Six: Transport dogs daily add to my knowledge of what can happen when human and canine expectations don’t match. Sometimes people emotionally rescue instead of adopt these animals. In today’s society, rescue elicits images of heroic acts, public acclaim, and then moving on to save someone or something else. It’s a short-term phenomenon. One may be highly committed to the process of rescue, but commitment to any single animal involved in it may be minimal. However, turning a successful free-roaming dog into a successful house pet requires a long term commitment, patience, and hard work. Once this difference between what it means to rescue such a dog versus live with one 24/7 with minimal public support becomes clear, summoning the wherewithal to change the animal’s behavior may be difficult for adopters who perceived themselves as rescuers.
Seven: Transport dogs have convinced me that attachment disorders can and do occur in some young animals from chaotic backgrounds just as they do in some kids. For more profit-oriented rescuers and transporters, puppies are high-ticket commodities. Adopters often prefer puppies because contemporary dog lore erroneously may portray all puppies as highly malleable furry beings we can mold into anything they want. However, this flies in the face of everything we know about the role of quality maternal care and early animal physical and mental development. Consequently, the belief that capturing a bitch with her puppies, separating them asap, then vaccinating, worming, spaying or neutering, then putting the puppies into a holding facility for a couple days before shipping them wouldn’t emotionally and mentally damage some of these animals seems far-fetched.
Eight: The numbers and multiple sources of transport dogs spur me to keep as current as best I can about diseases and parasites that may affect dogs in all parts of the country as well as the world. Do the animals from other areas have natural immunity to diseases that my local canine population may not? Are there diseases or parasites these animals might carry that could be transmitted to some segments of the human population? Are these animals being screened for these diseases and parasites in their places of origin? Do tests to screen for these diseases or parasites even exist?

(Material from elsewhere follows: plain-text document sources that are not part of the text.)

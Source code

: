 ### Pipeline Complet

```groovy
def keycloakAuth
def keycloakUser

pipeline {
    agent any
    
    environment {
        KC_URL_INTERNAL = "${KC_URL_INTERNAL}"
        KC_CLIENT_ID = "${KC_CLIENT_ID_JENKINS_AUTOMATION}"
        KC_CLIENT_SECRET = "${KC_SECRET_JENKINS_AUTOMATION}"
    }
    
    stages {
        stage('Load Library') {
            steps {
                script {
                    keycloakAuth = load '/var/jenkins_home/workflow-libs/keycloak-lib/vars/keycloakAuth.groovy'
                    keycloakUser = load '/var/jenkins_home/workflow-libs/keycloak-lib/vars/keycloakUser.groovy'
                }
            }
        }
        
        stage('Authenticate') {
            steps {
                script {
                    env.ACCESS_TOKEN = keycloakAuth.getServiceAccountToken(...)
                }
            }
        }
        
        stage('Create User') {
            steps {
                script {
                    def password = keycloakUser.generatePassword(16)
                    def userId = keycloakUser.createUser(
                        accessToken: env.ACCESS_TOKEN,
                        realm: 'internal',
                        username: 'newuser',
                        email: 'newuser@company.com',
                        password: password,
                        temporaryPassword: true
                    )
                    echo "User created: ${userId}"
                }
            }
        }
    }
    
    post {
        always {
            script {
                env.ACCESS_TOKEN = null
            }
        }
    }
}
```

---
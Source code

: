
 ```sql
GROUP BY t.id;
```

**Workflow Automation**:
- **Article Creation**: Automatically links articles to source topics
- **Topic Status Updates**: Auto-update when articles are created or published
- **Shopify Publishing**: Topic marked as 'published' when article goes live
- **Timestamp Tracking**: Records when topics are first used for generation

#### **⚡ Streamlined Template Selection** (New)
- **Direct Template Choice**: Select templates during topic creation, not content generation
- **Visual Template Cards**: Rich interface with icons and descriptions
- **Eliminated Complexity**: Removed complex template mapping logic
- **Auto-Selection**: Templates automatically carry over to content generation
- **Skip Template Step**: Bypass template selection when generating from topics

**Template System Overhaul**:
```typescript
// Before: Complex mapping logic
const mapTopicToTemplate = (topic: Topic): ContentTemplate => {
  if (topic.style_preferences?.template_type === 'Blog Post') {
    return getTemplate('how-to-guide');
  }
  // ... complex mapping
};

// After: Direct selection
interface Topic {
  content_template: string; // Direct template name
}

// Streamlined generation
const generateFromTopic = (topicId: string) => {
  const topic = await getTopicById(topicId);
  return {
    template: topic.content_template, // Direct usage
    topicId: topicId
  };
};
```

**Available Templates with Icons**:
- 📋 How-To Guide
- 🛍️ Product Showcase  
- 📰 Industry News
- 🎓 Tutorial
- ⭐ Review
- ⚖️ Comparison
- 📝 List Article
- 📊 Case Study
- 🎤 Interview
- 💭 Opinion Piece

Nine: And finally, transport dogs daily teach me the lesson of acceptance. With each contribution to my knowledge of animal behavior, health (including human), and the bond I gain from these animals, I learn to accept the many unknowns that surround them. I also accept that I can’t transform them into cuddly pets instantly and, in some cases ever, regardless how much their adopters want me to do this. When it’s possible, I need those people’s desire to share their lives and their commitment to the dog for however long it takes to make it happen. When it works, it’s beautiful. When it doesn’t, all I can do is do my best, accept that sometimes this won’t be enough, add what I learned from the experience to my mental canine transport database, and move on.